マリオット、長期的視野でビジネス展開−需要停滞期こそ強固な関係築く機会

  • 2008年6月4日
(ラスベガス発 鈴木次郎) マリオット・インターナショナル副社長アジア地区グローバルセールスの大隅ヴィクター氏は、「ビジネスはのぼり調子と下り調子の波がある。中国、インドでホテル展開を積極化しているが、長期的な視野ではアメリカへの訪問を期待している」とし、マリオットとして需要低迷期にも、市場と積極的な関係を構築することにより、需要の摘み取り、経営の基礎固めを進める考えを示した。マリオット・インターナショナルCEOのJ.W.マリオット氏がアメリカ経済の低迷にともない、需要が弱ぶくみの推移となる予測にもかかわらず、ホテルビジネスは堅調との考え方を示したことに応えた。

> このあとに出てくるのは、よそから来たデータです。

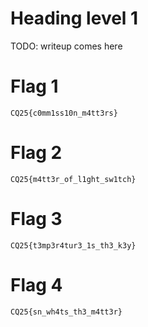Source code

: # Heading level 1

TODO: writeup comes here

# Flag 1
`CQ25{c0mm1ss10n_m4tt3rs}`

# Flag 2
`CQ25{m4tt3r_of_l1ght_sw1tch}`

# Flag 3
`CQ25{t3mp3r4tur3_1s_th3_k3y}`

# Flag 4
`CQ25{sn_wh4ts_th3_m4tt3r}`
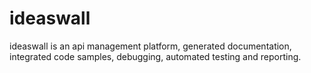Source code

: # ideaswall
ideaswall is an api management platform, generated documentation, integrated code samples, debugging, automated testing and reporting.
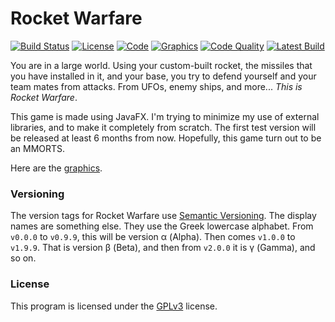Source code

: # Rocket Warfare 
[![Build Status](https://travis-ci.org/theTechnoKid/RocketWarfare.svg?branch=master)](https://travis-ci.org/theTechnoKid/RocketWarfare)
[![License](https://img.shields.io/badge/license-GPLv3-B30055.svg?style=flat-square)](http://www.gnu.org/licenses/gpl-3.0.en.html)
[![Code](https://img.shields.io/badge/code-theTechnoKid-00B304.svg?style=flat-square)](https://github.com/theTechnoKid)
[![Graphics](https://img.shields.io/badge/graphics-UncleBobTheCoder-AEB300.svg?style=flat-square)](https://github.com/UncleBobTheCoder)
[![Code Quality](https://img.shields.io/codacy/4a2075912e5246c28485af3cbc61d470.svg?style=flat-square)](https://www.codacy.com/app/thetechnokid/RocketWarfare/dashboard)
[![Latest Build](https://img.shields.io/badge/latest_build-test-orange.svg?style=flat-square)](/build/)

You are in a large world. Using your custom-built rocket, the missiles that you have installed in it, and your base, you try to defend yourself and your team mates from attacks.
From UFOs, enemy ships, and more... *This is Rocket Warfare*.

This game is made using JavaFX. I'm trying to minimize my use of external libraries, and to make it completely from scratch. The first test version will be released at least 6 months from now.
Hopefully, this game turn out to be an MMORTS.

Here are the [graphics](res/images/spritesheet.png).

### Versioning
The version tags for Rocket Warfare use [Semantic Versioning](http://semver.org). The display names are something else. 
They use the Greek lowercase alphabet. From `v0.0.0` to `v0.9.9`, this will be version α (Alpha). Then comes `v1.0.0` to `v1.9.9`. That is version β (Beta), and then from `v2.0.0` it is γ (Gamma), and so on.

### License
This program is licensed under the [GPLv3](/LICENSE) license.
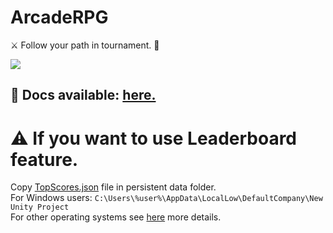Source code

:# ArcadeRPG
⚔️ Follow your path in tournament. 🏰

![](./docs/images/demo_min.gif)

## :scroll: Docs available: [here.](./docs/About_ArcadeRPG.pdf)

# :warning:	If you want to use Leaderboard feature.
Copy [TopScores.json](./Assets/TopScores.json) file in persistent data folder.  
For Windows users: `C:\Users\%user%\AppData\LocalLow\DefaultCompany\New Unity Project`  
For other operating systems see [here](https://docs.unity3d.com/ScriptReference/Application-persistentDataPath.html) more details.

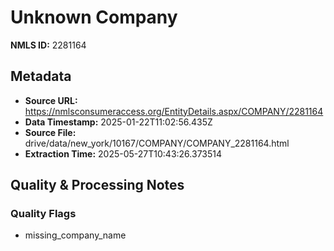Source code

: # Unknown Company

**NMLS ID:** 2281164

## Metadata
- **Source URL:** https://nmlsconsumeraccess.org/EntityDetails.aspx/COMPANY/2281164
- **Data Timestamp:** 2025-01-22T11:02:56.435Z
- **Source File:** drive/data/new_york/10167/COMPANY/COMPANY_2281164.html
- **Extraction Time:** 2025-05-27T10:43:26.373514

## Quality & Processing Notes
### Quality Flags
- missing_company_name

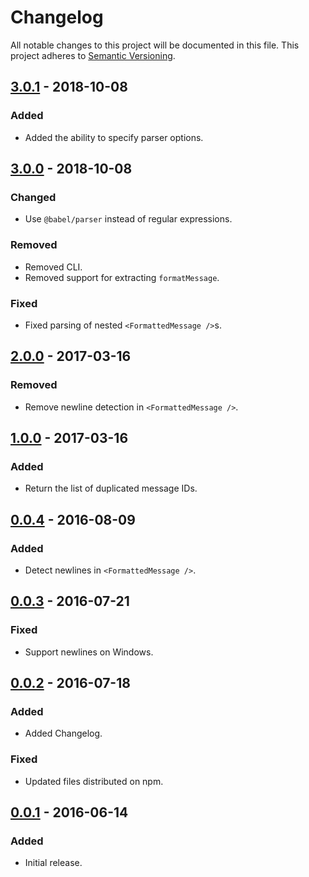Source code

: # Changelog

All notable changes to this project will be documented in this file.
This project adheres to [Semantic Versioning](http://semver.org/).

## [3.0.1] - 2018-10-08
### Added
- Added the ability to specify parser options.

## [3.0.0] - 2018-10-08
### Changed
- Use `@babel/parser` instead of regular expressions.

### Removed
- Removed CLI.
- Removed support for extracting `formatMessage`.

### Fixed
- Fixed parsing of nested `<FormattedMessage />`s.

## [2.0.0] - 2017-03-16
### Removed
- Remove newline detection in `<FormattedMessage />`.

## [1.0.0] - 2017-03-16
### Added
- Return the list of duplicated message IDs.

## [0.0.4] - 2016-08-09
### Added
- Detect newlines in `<FormattedMessage />`.

## [0.0.3] - 2016-07-21
### Fixed
- Support newlines on Windows.

## [0.0.2] - 2016-07-18
### Added
- Added Changelog.

### Fixed
- Updated files distributed on npm.

## [0.0.1] - 2016-06-14
### Added
- Initial release.

[3.0.1]: https://github.com/maxdeviant/extract-intl/compare/v3.0.0...v3.0.1
[3.0.0]: https://github.com/maxdeviant/extract-intl/compare/v2.0.0...v3.0.0
[2.0.0]: https://github.com/maxdeviant/extract-intl/compare/v1.0.0...v2.0.0
[1.0.0]: https://github.com/maxdeviant/extract-intl/compare/v0.0.4...v1.0.0
[0.0.4]: https://github.com/maxdeviant/extract-intl/compare/v0.0.3...v0.0.4
[0.0.3]: https://github.com/maxdeviant/extract-intl/compare/v0.0.2...v0.0.3
[0.0.2]: https://github.com/maxdeviant/extract-intl/compare/v0.0.1...v0.0.2
[0.0.1]: https://github.com/maxdeviant/extract-intl/compare/920bddb...v0.0.1
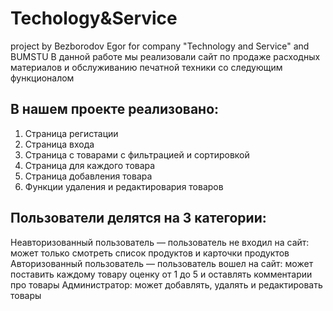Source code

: # Techology&Service
project by Bezborodov Egor for company "Technology and Service" and BUMSTU
В данной работе мы реализовали сайт по продаже расходных материалов и обслуживанию печатной техники со следующим функционалом

В нашем проекте реализовано:
---
1. Страница регистации
2. Страница входа
3. Страница с товарами с фильтрацией и сортировкой
4. Страница для каждого товара
5. Страница добавления товара
6. Функции удаления и редактировария товаров 


Пользователи делятся на 3 категории:
---

Неавторизованный пользователь — пользователь не входил на сайт: может только смотреть список продуктов и карточки продуктов
Авторизованный пользователь — пользователь вошел на сайт: может поставить каждому товару оценку от 1 до 5 и оставлять комментарии про товары
Администратор: может добавлять, удалять и редактировать товары
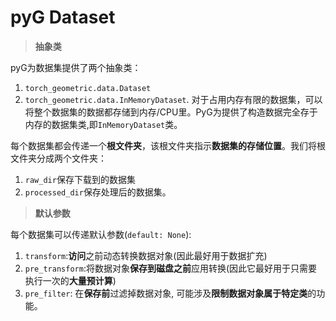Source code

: # pyG Dataset
> **抽象类**          

pyG为数据集提供了两个抽象类：
1. `torch_geometric.data.Dataset`
2. `torch_geometric.data.InMemoryDataset`. 对于占用内存有限的数据集，可以将整个数据集的数据都存储到内存/CPU里。PyG为提供了构造数据完全存于内存的数据集类,即`InMemoryDataset`类。

每个数据集都会传递一个**根文件夹**，该根文件夹指示**数据集的存储位置**。我们将根文件夹分成两个文件夹：
1. `raw_dir`保存下载到的数据集
2. `processed_dir`保存处理后的数据集。

> **默认参数**    

每个数据集可以传递默认参数(`default: None`): 
1. `transform`:**访问**之前动态转换数据对象(因此最好用于数据扩充)
2. `pre_transform`:将数据对象**保存到磁盘之前**应用转换(因此它最好用于只需要执行一次的**大量预计算**)
3. `pre_filter`: 在**保存前**过滤掉数据对象, 可能涉及**限制数据对象属于特定类**的功能。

 特にマリオットがグループとして注力するのは、「コートヤード」ブランドの認知拡大だ。日本では先ごろ、銀座でルネッサンス東京ホテル銀座東武を「コートヤード・バイ・マリオット東京銀座ホテル」とリブランドしたほか、香港、バンコク、プーケットに展開。マリオットの社内では高級ブランドのJWマリオットにかけて「JWコートヤード」と呼ぶほど、従来のコートヤードと比べ、高い質のサービスを提供している。

 コートヤードは、20代から30代のエグゼクティブ、ディレクターを意識した戦略をたてている。こうした層が客室に入った後、5分以内に机にPCを置き、仕事に向かうという調査結果を踏まえ、北米ではインターネットを無料化するほか、館内での食事は朝食やコーヒーなどの簡素化にも取り組み、1980年代にコートヤード・ブランドを設立した原点に立ち返っている。このブランドの顧客となれば、将来的にはマリオット、JWマリオット、リッツなど、マリオットの各種グループの顧客となる可能性も秘めており、より良いサービスの提供と長期的な視野に立った取り組みを念頭においているという。

 また、市場との関係構築も長期的な視野から手がけており、マリオットの独自業界向けトレーニングプログラム「ホテル・エクセレンス」の保持者はアジア全体で2500名、このうち日本は1300名で、日本市場が半数超を占めている。この保持者は、プログラムによるマリオットの情報提供とともに、コミッション10%(通常は8%)、各種の情報提供の継続などのメリットがあり、次第に認知が高まりつつある。こうした視点から、継続的な取り組みを続けることで需要の波に左右されない営業活動を展開していくという。